Before entering the sixth grade, students read Deborah Ellis’ novel The Breadwinner about the oppressed life of an Afghan girl. After discussing this book and related articles, the sixth-graders heard a young Afghan woman speak about her childhood experiences living in Kabul under the Taliban. Staff from a local nonprofit, Barakat, Inc., helped students learn about the identity, education and opportunity of Afghan girls (including the startling fact that nearly 57 percent of Afghan males are literate but only 13 percent of Afghan women and girls can read and write).

After conducting further research, students decided to help Barakat with education, outreach and fundraising. Their service-learning project complemented the district’s grade 6 social studies curriculum, which involves the study of Islam.

Staff of Barakat maintained close communications through letters, e-mail, and return visits as each student committee met 2-3 times per week and formed sub-committees as needed. “These subcommittees did impressive independent work,” teacher Melissa London reflects. “Once their initial tasks were completed, they often devised additional tasks for themselves!”

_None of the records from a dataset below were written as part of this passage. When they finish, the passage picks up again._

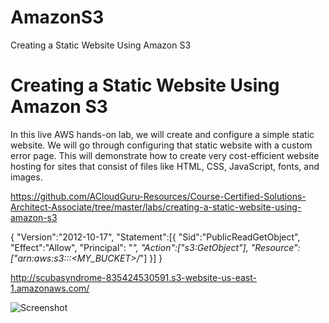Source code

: # AmazonS3
Creating a Static Website Using Amazon S3



# Creating a Static Website Using Amazon S3
In this live AWS hands-on lab, we will create and configure a simple static website. We will go through configuring that static website with a custom error page. This will demonstrate how to create very cost-efficient website hosting for sites that consist of files like HTML, CSS, JavaScript, fonts, and images.


https://github.com/ACloudGuru-Resources/Course-Certified-Solutions-Architect-Associate/tree/master/labs/creating-a-static-website-using-amazon-s3


{
  "Version":"2012-10-17",
  "Statement":[{
     "Sid":"PublicReadGetObject",
     "Effect":"Allow",
     "Principal": "*",
     "Action":["s3:GetObject"],
     "Resource":["arn:aws:s3:::<MY_BUCKET>/*"]
  }]
}



http://scubasyndrome-835424530591.s3-website-us-east-1.amazonaws.com/


![Screenshot](https://github.com/mxcheung/AmazonS3/blob/main/LabDiagram.JPG.jpg)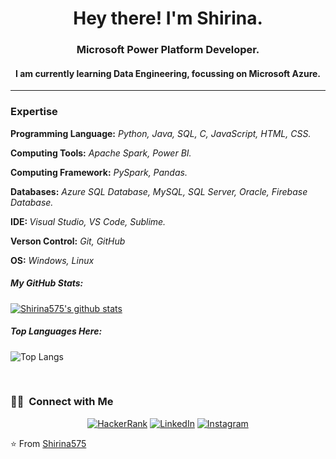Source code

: <h1 align="Center"> Hey there! I'm Shirina.</h1>
<h3 align="Center">Microsoft Power Platform Developer.</h3>
<h4 align="Center"><b>I am currently learning Data Engineering, focussing on Microsoft Azure.</b></h4>

---
<h3>Expertise</h3>
<p><b>Programming Language:</b> <i>Python, Java, SQL, C, JavaScript, HTML, CSS.</i></p>
<p><b>Computing Tools:</b> <i>Apache Spark, Power BI.</i></p>
<p><b>Computing Framework:</b> <i>PySpark, Pandas.</i></p>
<p><b>Databases:</b> <i>Azure SQL Database, MySQL, SQL Server, Oracle, Firebase Database.</i></p>
<p><b>IDE: </b> <i>Visual Studio, VS Code, Sublime.</i></p>
<p><b>Verson Control:</b> <i>Git, GitHub</i></p>
<p><b>OS:</b> <i>Windows, Linux</i></p>

##### My GitHub Stats:

[![Shirina575's github stats](https://github-readme-stats.vercel.app/api?username=Shirina575&count_private=true&show_icons=True)](https://github.com/anuraghazra/github-readme-stats)


##### Top Languages Here:

![Top Langs](https://github-readme-stats.vercel.app/api/top-langs/?username=Shirina575&layout=compact&count_private=true&show_icons=True)



<br/>

<h3> 🤝🏻 &nbsp;Connect with Me </h3>

<p align="center">
<a href="https://www.hackerrank.com/shirina_ete38"><img alt="HackerRank" src="https://img.shields.io/badge/HackerRank-shirina_ete38-37FD12?style=flat-square"></a>
<a href="https://www.linkedin.com/in/mstshirinakhatun/"><img alt="LinkedIn" src="https://img.shields.io/badge/LinkedIn-Mst%20Shirina%20Khatun-blue?style=flat-square&logo=linkedin"></a>
<a href="https://www.instagram.com/scorpion_shirina/"><img alt="Instagram" src="https://img.shields.io/badge/Instagram-scorpion_shirina-blue?style=flat-square&logo=instagram"></a>
</p>

⭐️ From [Shirina575](https://github.com/Shirina575)

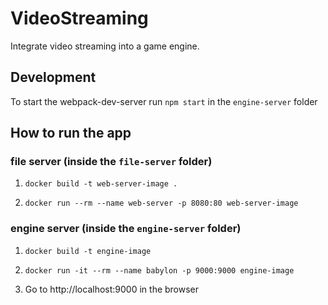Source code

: # VideoStreaming
Integrate video streaming into a game engine.

## Development

To start the webpack-dev-server run `npm start` in the `engine-server` folder

## How to run the app

### file server (inside the `file-server` folder)

1. `docker build -t web-server-image .`

2. `docker run --rm --name web-server -p 8080:80 web-server-image`

### engine server (inside the `engine-server` folder)

1. `docker build -t engine-image`

2. `docker run -it --rm --name babylon -p 9000:9000 engine-image`

3. Go to http://localhost:9000 in the browser


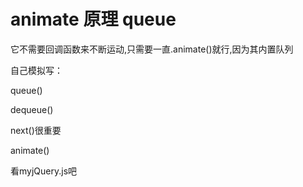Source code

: # animate 原理 queue

它不需要回调函数来不断运动,只需要一直.animate()就行,因为其内置队列

自己模拟写：

queue()

dequeue()

next()很重要

animate()


看myjQuery.js吧
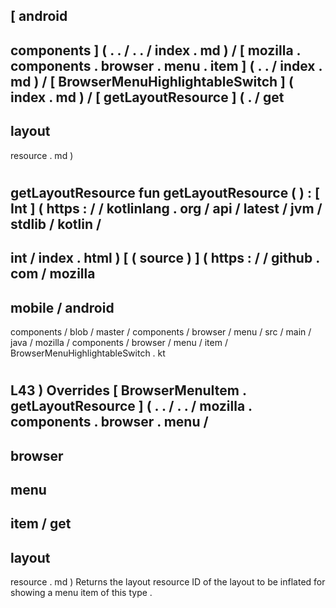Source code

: [
android
-
components
]
(
.
.
/
.
.
/
index
.
md
)
/
[
mozilla
.
components
.
browser
.
menu
.
item
]
(
.
.
/
index
.
md
)
/
[
BrowserMenuHighlightableSwitch
]
(
index
.
md
)
/
[
getLayoutResource
]
(
.
/
get
-
layout
-
resource
.
md
)
#
getLayoutResource
fun
getLayoutResource
(
)
:
[
Int
]
(
https
:
/
/
kotlinlang
.
org
/
api
/
latest
/
jvm
/
stdlib
/
kotlin
/
-
int
/
index
.
html
)
[
(
source
)
]
(
https
:
/
/
github
.
com
/
mozilla
-
mobile
/
android
-
components
/
blob
/
master
/
components
/
browser
/
menu
/
src
/
main
/
java
/
mozilla
/
components
/
browser
/
menu
/
item
/
BrowserMenuHighlightableSwitch
.
kt
#
L43
)
Overrides
[
BrowserMenuItem
.
getLayoutResource
]
(
.
.
/
.
.
/
mozilla
.
components
.
browser
.
menu
/
-
browser
-
menu
-
item
/
get
-
layout
-
resource
.
md
)
Returns
the
layout
resource
ID
of
the
layout
to
be
inflated
for
showing
a
menu
item
of
this
type
.
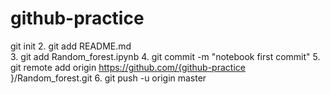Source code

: # github-practice
git init
2. git add README.md  
3. git add Random_forest.ipynb
4. git commit -m "notebook first commit" 
5. git remote add origin https://github.com/{github-practice
}/Random_forest.git 
6. git push -u origin master
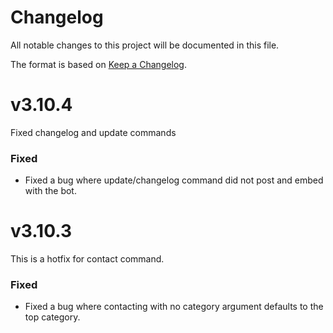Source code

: # Changelog

All notable changes to this project will be documented in this file.

The format is based on [Keep a Changelog](https://keepachangelog.com/en/1.0.0/).

# v3.10.4
Fixed changelog and update commands

### Fixed

- Fixed a bug where update/changelog command did not post and embed with the bot. 

# v3.10.3
This is a hotfix for contact command.

### Fixed

- Fixed a bug where contacting with no category argument defaults to the top category.
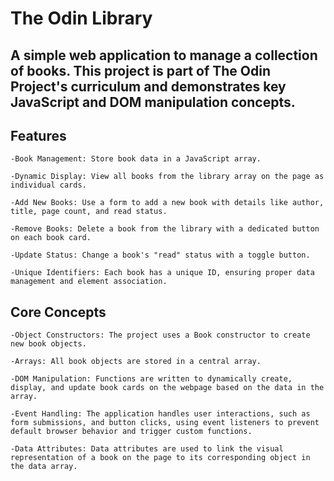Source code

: # The Odin Library

## A simple web application to manage a collection of books. This project is part of The Odin Project's curriculum and demonstrates key JavaScript and DOM manipulation concepts.

## Features

    -Book Management: Store book data in a JavaScript array.

    -Dynamic Display: View all books from the library array on the page as individual cards.

    -Add New Books: Use a form to add a new book with details like author, title, page count, and read status.

    -Remove Books: Delete a book from the library with a dedicated button on each book card.

    -Update Status: Change a book's "read" status with a toggle button.

    -Unique Identifiers: Each book has a unique ID, ensuring proper data management and element association.

## Core Concepts

    -Object Constructors: The project uses a Book constructor to create new book objects.

    -Arrays: All book objects are stored in a central array.

    -DOM Manipulation: Functions are written to dynamically create, display, and update book cards on the webpage based on the data in the array.

    -Event Handling: The application handles user interactions, such as form submissions, and button clicks, using event listeners to prevent default browser behavior and trigger custom functions.

    -Data Attributes: Data attributes are used to link the visual representation of a book on the page to its corresponding object in the data array.
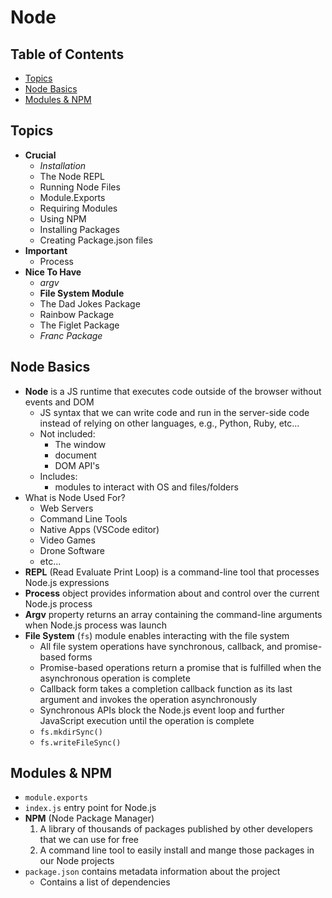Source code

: # Node

## Table of Contents <!-- omit in toc -->

- [Topics](#topics)
- [Node Basics](#node-basics)
- [Modules & NPM](#modules--npm)


## Topics

- **Crucial**
  - _Installation_
  - The Node REPL
  - Running Node Files
  - Module.Exports
  - Requiring Modules
  - Using NPM
  - Installing Packages
  - Creating Package.json files
- **Important**
  - Process
- **Nice To Have**
  - _argv_
  - **File System Module**
  - The Dad Jokes Package
  - Rainbow Package
  - The Figlet Package
  - _Franc Package_


## Node Basics

- **Node** is a JS runtime that executes code outside of the browser without events and DOM
  - JS syntax that we can write code and run in the server-side code instead of relying on other languages, e.g., Python, Ruby, etc...
  - Not included:
    - The window
    - document
    - DOM API's
  - Includes:
    - modules to interact with OS and files/folders
- What is Node Used For?
  - Web Servers
  - Command Line Tools
  - Native Apps (VSCode editor)
  - Video Games
  - Drone Software
  - etc...
- **REPL** (Read Evaluate Print Loop) is a command-line tool that processes Node.js expressions
- **Process** object provides information about and control over the current Node.js process
- **Argv** property returns an array containing the command-line arguments when Node.js process was launch
- **File System** (`fs`) module enables interacting with the file system
  - All file system operations have synchronous, callback, and promise-based forms
  - Promise-based operations return a promise that is fulfilled when the asynchronous operation is complete
  - Callback form takes a completion callback function as its last argument and invokes the operation asynchronously
  - Synchronous APIs block the Node.js event loop and further JavaScript execution until the operation is complete
  - `fs.mkdirSync()`
  - `fs.writeFileSync()`


## Modules & NPM

- `module.exports`
- `index.js` entry point for Node.js
- **NPM** (Node Package Manager)
  1. A library of thousands of packages published by other developers that we can use for free
  2. A command line tool to easily install and mange those packages in our Node projects
- `package.json` contains metadata information about the project
  - Contains a list of dependencies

Education Committee members got feedback from classroom teachers on three lessons they developed (one aimed at K-2 students; a second at 3rd-4th graders and a third at 5th-8th graders). Fundraising Committee members planned events to generate both attention and money: raffles bake sales, garage sales, a school-wide envelope drive and using the customized fundraising website FirstGiving. To encourage participation in Barakat’s Walk for Literacy fundraiser, students posted a “Wall of Walkers” announcing how many people had registered.

Outreach Committee members worked with the school’s technology specialist to create a blog, PHAR: Pierce Helps Afghanistan Read, and wrote letters for the school newsletter and local newspaper. Students from all three committees used the group blog to share observations and celebrate their achievements. “There were enough genuine moments of positive press or feedback along the way that students never lost interest or momentum,” observes London. “The enthusiasm was organic and largely self-generated and self-sustaining.”

Partners at Barakat shared their feedback in appreciative letters to students, writing in one: “It was pretty amazing what you’ve been able to accomplish in such a short amount of time. Everything that you’ve accomplished in your school speaks to the power of working together as a part of a team….”

The impact of students’ efforts was clear at the Walk for Literacy event in October 2009, where 40 percent of participants came from the Pierce School community. Barakat publicly acknowledged the students for raising $8,000—helping fund a year of schooling for more than 200 Afghan girls. Students later reflected on their learning by completing a project summary and a longer narrative reflection.